[[ Entries provided open ]]

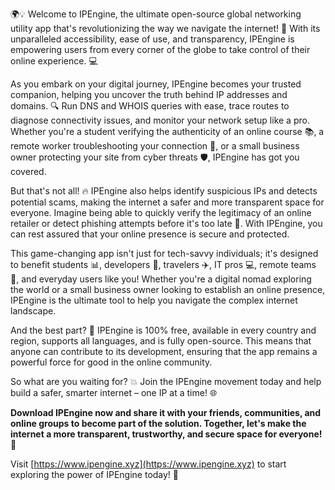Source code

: 🌍💡 Welcome to IPEngine, the ultimate open-source global networking utility app that's revolutionizing the way we navigate the internet! 🚀 With its unparalleled accessibility, ease of use, and transparency, IPEngine is empowering users from every corner of the globe to take control of their online experience. 💻

As you embark on your digital journey, IPEngine becomes your trusted companion, helping you uncover the truth behind IP addresses and domains. 🔍 Run DNS and WHOIS queries with ease, trace routes to diagnose connectivity issues, and monitor your network setup like a pro. Whether you're a student verifying the authenticity of an online course 📚, a remote worker troubleshooting your connection 💼, or a small business owner protecting your site from cyber threats 🛡️, IPEngine has got you covered.

But that's not all! 🔥 IPEngine also helps identify suspicious IPs and detects potential scams, making the internet a safer and more transparent space for everyone. Imagine being able to quickly verify the legitimacy of an online retailer or detect phishing attempts before it's too late 💸. With IPEngine, you can rest assured that your online presence is secure and protected.

This game-changing app isn't just for tech-savvy individuals; it's designed to benefit students 📊, developers 🚀, travelers ✈️, IT pros 💻, remote teams 👥, and everyday users like you! Whether you're a digital nomad exploring the world or a small business owner looking to establish an online presence, IPEngine is the ultimate tool to help you navigate the complex internet landscape.

And the best part? 🎉 IPEngine is 100% free, available in every country and region, supports all languages, and is fully open-source. This means that anyone can contribute to its development, ensuring that the app remains a powerful force for good in the online community.

So what are you waiting for? 💥 Join the IPEngine movement today and help build a safer, smarter internet – one IP at a time! 🌐

**Download IPEngine now and share it with your friends, communities, and online groups to become part of the solution. Together, let's make the internet a more transparent, trustworthy, and secure space for everyone! 💪**

Visit [https://www.ipengine.xyz](https://www.ipengine.xyz) to start exploring the power of IPEngine today! 🚀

[[ Entries provided closed ]]

What is needed:
Looking at the material above, say how many of its lines include "everyone", and give nothing besides the number.

Answer below:
2